February 17, 2016
The first day of televised Combine workouts won't be for a week and a half when running backs and offensive linemen will run through their drills on the field at Lucas Oil Stadium in Indianapolis. Monday we previewed the running backs; Tuesday we took a look at some offensive tackles; today we'll cover the guards.
The Eagles are the only team in the NFL not to have drafted an offensive lineman over the last two years, and they haven't drafted a guard since 2012. In 2015, the Eagles' lack of quality guard play often stalled their rushing attack and allowed interior pass rushers like Ndamukong Suh and Gerald McCoy to wreck games. Guard is as glaring a hole on the Eagles' roster as you'll find.
Here are five offensive guards / centers competing at the 2016 Combine would might make sense for the Eagles:
At Kansas State, Whitehair played RT, was moved to LG, then back to RT, and finally he found a home at LT. At just 6'4, he'll probably have to move back inside to guard at the pro level. Some believe he's a first-round pick, and that's where the Eagles would have to take him if they had interest.
In a group of offensive linemen that mostly struggled against talented pass rushers all week during Senior Bowl practices, Whitehair was a rare exception and is getting buzz as the likely first guard taken in the 2016 NFL Draft. He could step in from Day 1 and solidify one of the Eagles' two gaping holes at guard, while also having the versatility to kick out to tackle in a pinch. Still, after the Eagles' season a year ago, to come away with a guard in round one would just be so bleh.

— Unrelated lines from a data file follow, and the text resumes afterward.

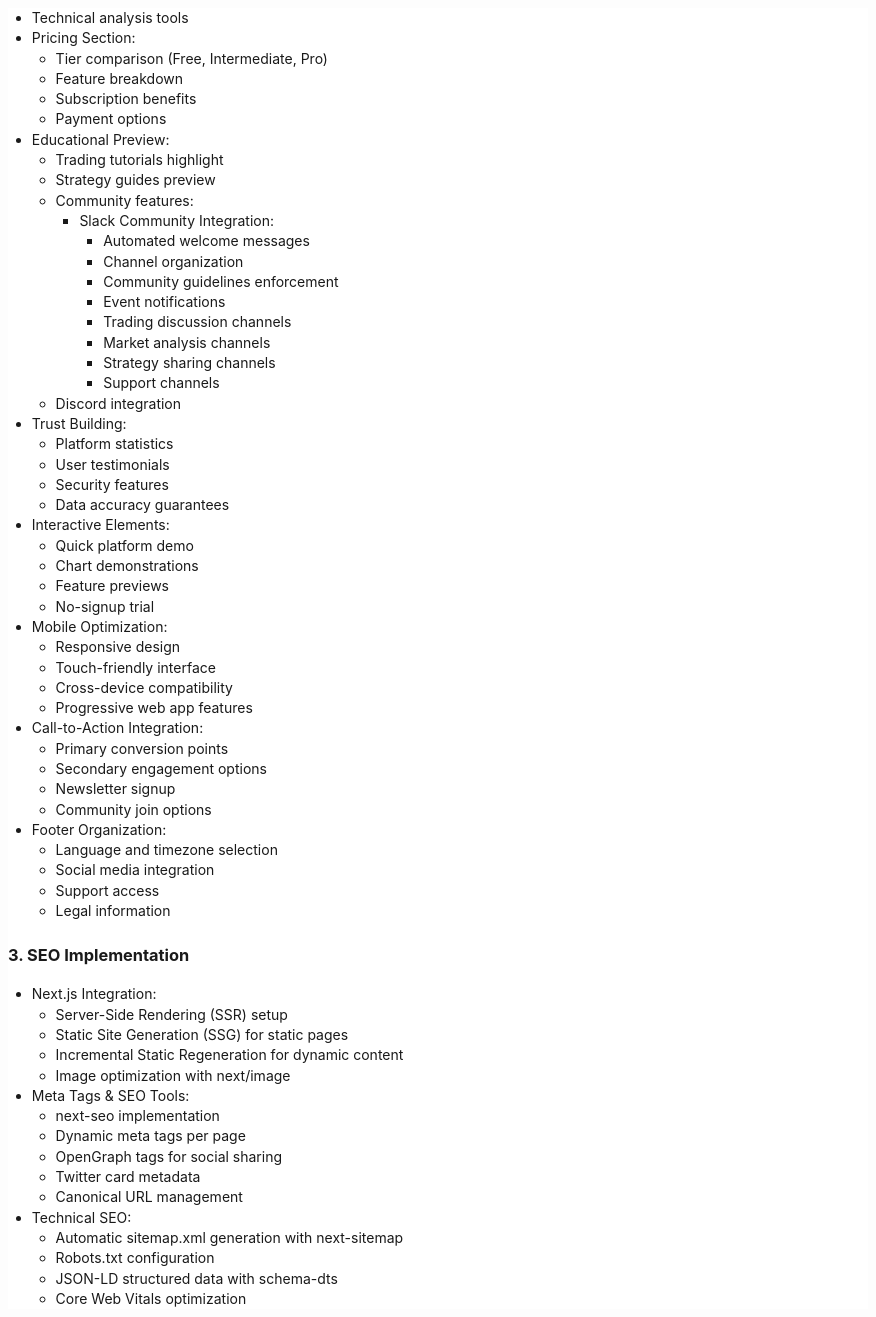   - Technical analysis tools
- Pricing Section:
  - Tier comparison (Free, Intermediate, Pro)
  - Feature breakdown
  - Subscription benefits
  - Payment options
- Educational Preview:
  - Trading tutorials highlight
  - Strategy guides preview
  - Community features:
    - Slack Community Integration:
      - Automated welcome messages
      - Channel organization
      - Community guidelines enforcement
      - Event notifications
      - Trading discussion channels
      - Market analysis channels
      - Strategy sharing channels
      - Support channels
  - Discord integration
- Trust Building:
  - Platform statistics
  - User testimonials
  - Security features
  - Data accuracy guarantees
- Interactive Elements:
  - Quick platform demo
  - Chart demonstrations
  - Feature previews
  - No-signup trial
- Mobile Optimization:
  - Responsive design
  - Touch-friendly interface
  - Cross-device compatibility
  - Progressive web app features
- Call-to-Action Integration:
  - Primary conversion points
  - Secondary engagement options
  - Newsletter signup
  - Community join options
- Footer Organization:
  - Language and timezone selection
  - Social media integration
  - Support access
  - Legal information

### 3. SEO Implementation
- Next.js Integration:
  - Server-Side Rendering (SSR) setup
  - Static Site Generation (SSG) for static pages
  - Incremental Static Regeneration for dynamic content
  - Image optimization with next/image
- Meta Tags & SEO Tools:
  - next-seo implementation
  - Dynamic meta tags per page
  - OpenGraph tags for social sharing
  - Twitter card metadata
  - Canonical URL management
- Technical SEO:
  - Automatic sitemap.xml generation with next-sitemap
  - Robots.txt configuration
  - JSON-LD structured data with schema-dts
  - Core Web Vitals optimization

Garnett has over 40 games of experience playing for Stanford at guard. He is not the most athletic guy, but when he gets to the second level he looks to put defenders on the ground. One thing the Eagles lack along their interior offensive line is someone who can move a defensive lineman off the line of scrimmage against their will. That's Garnett. He will not come with a high ceiling, but he should have a high floor. Garnett could be a steady player who may be able to step in and play from Day 1.
Westerman is a former big-time high school recruit (27th in the country by Rivals.com), who is an athletic freak likely to destroy the Combine. He reminds me in many ways of Evan Mathis, in that he is a ridiculous athlete with good technical skills, but his weight room strength often doesn't translate into the ability to move defenders off the ball. If the Eagles continue to acquire athletic types who can get to the second level or out in front of running backs and receivers in the screen game, Westerman will be an appealing target.
Dahl isn't anywhere near as athletic as Westerman above. He's more of a scrappy, hustling type with average athleticism, but the scouting community seems to love him. Like Whitehair above, Dahl has experience at guard, played LT last season, and is likely to move back to guard in the NFL. Doug Pederson mentioned that he wants his offensive linemen to have positional versatility and a little "piss and vinegar" in them. Dahl has both of those traits and could be of interest in the middle rounds.
Seumalo's primary position is at center, where he has started since he was a freshman. In his sophomore season (2013), he moved to RT for two games after Oregon State suffered injuries along their offensive line. He broke his foot at the end of the 2013 season, which cost him the entire 2014 season.
In 2015, Seumalo played RG and LT. He is a unique player who can play all five spots along the offensive line. Drafting a player to replace Jason Kelce is out of the question, but the Eagles could certainly use a player who can play multiple positions along the offensive line, including center, as they lost David Molk for the season last year with a torn bicep. The Combine medical checks will be of particular importance to Seumalo.